Mr Raggett, who now runs his own business consultancy in Fulham, west London, added: 'The most important aspect of this trial is that the people who allowed this to happen - and who were quite happy to see it swept under the carpet - have been held responsible at last.

'For all the warm words from the Jesuit Order about co-operating in this case, the reality is they fought it tooth and nail without regard for my feelings.

'There is a large gap between what they preach and the way they give no quarter, even when, as here, both experts agreed sexual abuse had occurred.'

He said: 'This is not a case where I have simply sought revenge after a long time. Full awareness of the damaging effects of the sustained sexual abuse only surfaced in April 2005.

'I want to urge others who are being or who were similarly mistreated to come forward. The Jesuit Order, the Catholic Church generally, is still not accepting legal and moral responsibility for the dark virus of abuse in the way it should.'

Mr Raggett said he would now be preparing, with his legal team, for the next stage of the case.

During the hearing the judge ordered the defendant to pay ?200,000 on account of the claimant's costs, which are estimated to be around ?470,000.

Mr Raggett's counsel, Robert Seabrook QC, said that Father Spencer, who taught French and coached football until the school's closure, used his obsession with sport and photography to augment his deviant tendencies.

Mr Raggett's schoolfriends were well aware of Father Spencer's propensities, as he would insist on the football team not wearing underwear and would join them in the showers, occasionally washing their private parts.

Mr Seabrook said psychiatrists considered that Mr Raggett, who attended the school between 1969 and 1976, exhibited many symptoms typically seen in survivors of child abuse - the effects of which, although profound, were not at first obvious.

In his final year at school, Mr Raggett began to gamble, getting into debt, and went on to under-perform at university.

He had difficulty in forming intimate relationships, drank excessively and took drugs socially.

He qualified as a solicitor, but jobs with a number of well-known City firms, including one as a salaried partner in Birmingham and one in Hong Kong, always ended with dismissal or rejection for some rash or unreliable conduct.

His breakdown, in April 2005, occurred after he got into a theological discussion with a priest and the 'dam burst' as he suddenly could not stop sobbing.

Counsel said: 'At no time before that date did he attribute his disabilities to Father Michael Spencer's really outrageous and disreputable behaviour and there is no reason why he should - this was not a violent or painful rape or assault; there was no overt aggressiveness on the part of the priest.'

Mr Raggett was close to tears as he gave evidence about Father Spencer's abuse.

'It was just some terrible burden. It was this impossible problem that I just didn't know how to deal with.

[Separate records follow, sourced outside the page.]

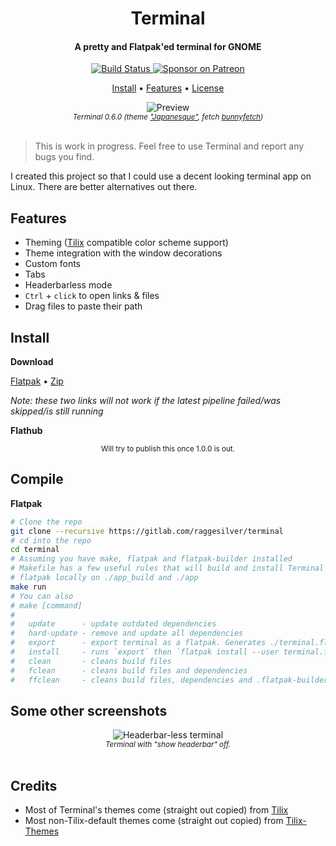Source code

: <div align="center">
  <h1>Terminal</h1>
  <h4>A pretty and Flatpak'ed terminal for GNOME</h4>
  <p>
    <a href="https://gitlab.com/raggesilver/terminal/pipelines">
      <img src="https://gitlab.com/raggesilver/terminal/badges/master/pipeline.svg" alt="Build Status" />
    </a>
    <a href="https://www.patreon.com/raggesilver">
      <img src="https://img.shields.io/badge/patreon-donate-orange.svg?logo=patreon" alt="Sponsor on Patreon" />
    </a>
  </p>
  <p>
    <a href="#install">Install</a> •
    <a href="#features">Features</a> •
    <!-- <a href="#features">Features</a> • -->
    <a href="https://gitlab.com/raggesilver/terminal/blob/master/COPYING">License</a>
  </p>
</div>

<div align="center">
  <img src="https://imgur.com/nItIAPf.png" alt="Preview"/><br/>
  <small><i>
    Terminal 0.6.0 (theme <a href="https://github.com/storm119/Tilix-Themes/blob/master/Themes/japanesque.json" target="_blank">"Japanesque"</a>, fetch <a href="https://github.com/Rosettea/bunnyfetch">bunnyfetch</a>)
  </i></small>
  <br/><br/>
</div>

> This is work in progress. Feel free to use Terminal and report any bugs you
> find.

I created this project so that I could use a decent looking terminal app on
Linux. There are better alternatives out there.

## Features

- Theming ([Tilix](https://github.com/gnunn1/tilix) compatible color scheme support)
- Theme integration with the window decorations
- Custom fonts
- Tabs
- Headerbarless mode
- `Ctrl` + `click` to open links & files
- Drag files to paste their path

## Install

**Download**

[Flatpak](https://gitlab.com/raggesilver/terminal/-/jobs/artifacts/master/raw/terminal.flatpak?job=build) • [Zip](https://gitlab.com/raggesilver/terminal/-/jobs/artifacts/master/download?job=build)

*Note: these two links will not work if the latest pipeline failed/was skipped/is still running*

**Flathub**

<div align="center">
  <small>Will try to publish this once 1.0.0 is out.</small>
</div>

## Compile

**Flatpak**

```bash
# Clone the repo
git clone --recursive https://gitlab.com/raggesilver/terminal
# cd into the repo
cd terminal
# Assuming you have make, flatpak and flatpak-builder installed
# Makefile has a few useful rules that will build and install Terminal as a
# flatpak locally on ./app_build and ./app
make run
# You can also
# make [command]
#
#   update      - update outdated dependencies
#   hard-update - remove and update all dependencies
#   export      - export terminal as a flatpak. Generates ./terminal.flatpak
#   install     - runs `export` then `flatpak install --user terminal.flatpak`
#   clean       - cleans build files
#   fclean      - cleans build files and dependencies
#   ffclean     - cleans build files, dependencies and .flatpak-builder
```

## Some other screenshots

<div align="center">
  <img src="https://imgur.com/75C25vk.png" alt="Headerbar-less terminal"/><br/>
  <small><i>
    Terminal with "show headerbar" off.
  </i></small>
  <br/><br/>
</div>

## Credits

- Most of Terminal's themes come (straight out copied) from [Tilix](https://github.com/gnunn1/tilix)
- Most non-Tilix-default themes come (straight out copied) from [Tilix-Themes](https://github.com/storm119/Tilix-Themes)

'That's why I would lie in bed at night endlessly thinking there has got to be some solution to it.

'It was the burden of it and the terror that it would come out. The prospect of disclosure was, of the two evils, the worst because, in a weird way, once you are naked, you are in a different world.'

Mr Raggett said he was glad when the priest became a family friend as it reduced the risk of disclosure.

'As a man of 50 now, one thinks differently, but at the time it just filled my world, the problem, and the prospect of public humiliation was just beyond imagining.'

Mr Raggett said that after he left school in 1976, Father Spencer would send him birthday cards and write to his mother regularly.

He did not see him again until he got married when he tracked him down to the Orkneys and asked him to officiate.

He told the court that he did so because Father Spencer was the priest he knew the best and was a 'hugely entertaining guy'.

In her ruling, the judge said she had no doubt that Mr Raggett was the victim of a 'sustained course of sexual abuse and assaults' by Father Spencer, which started when he was 11.

She found his evidence about the abuse 'entirely compelling'.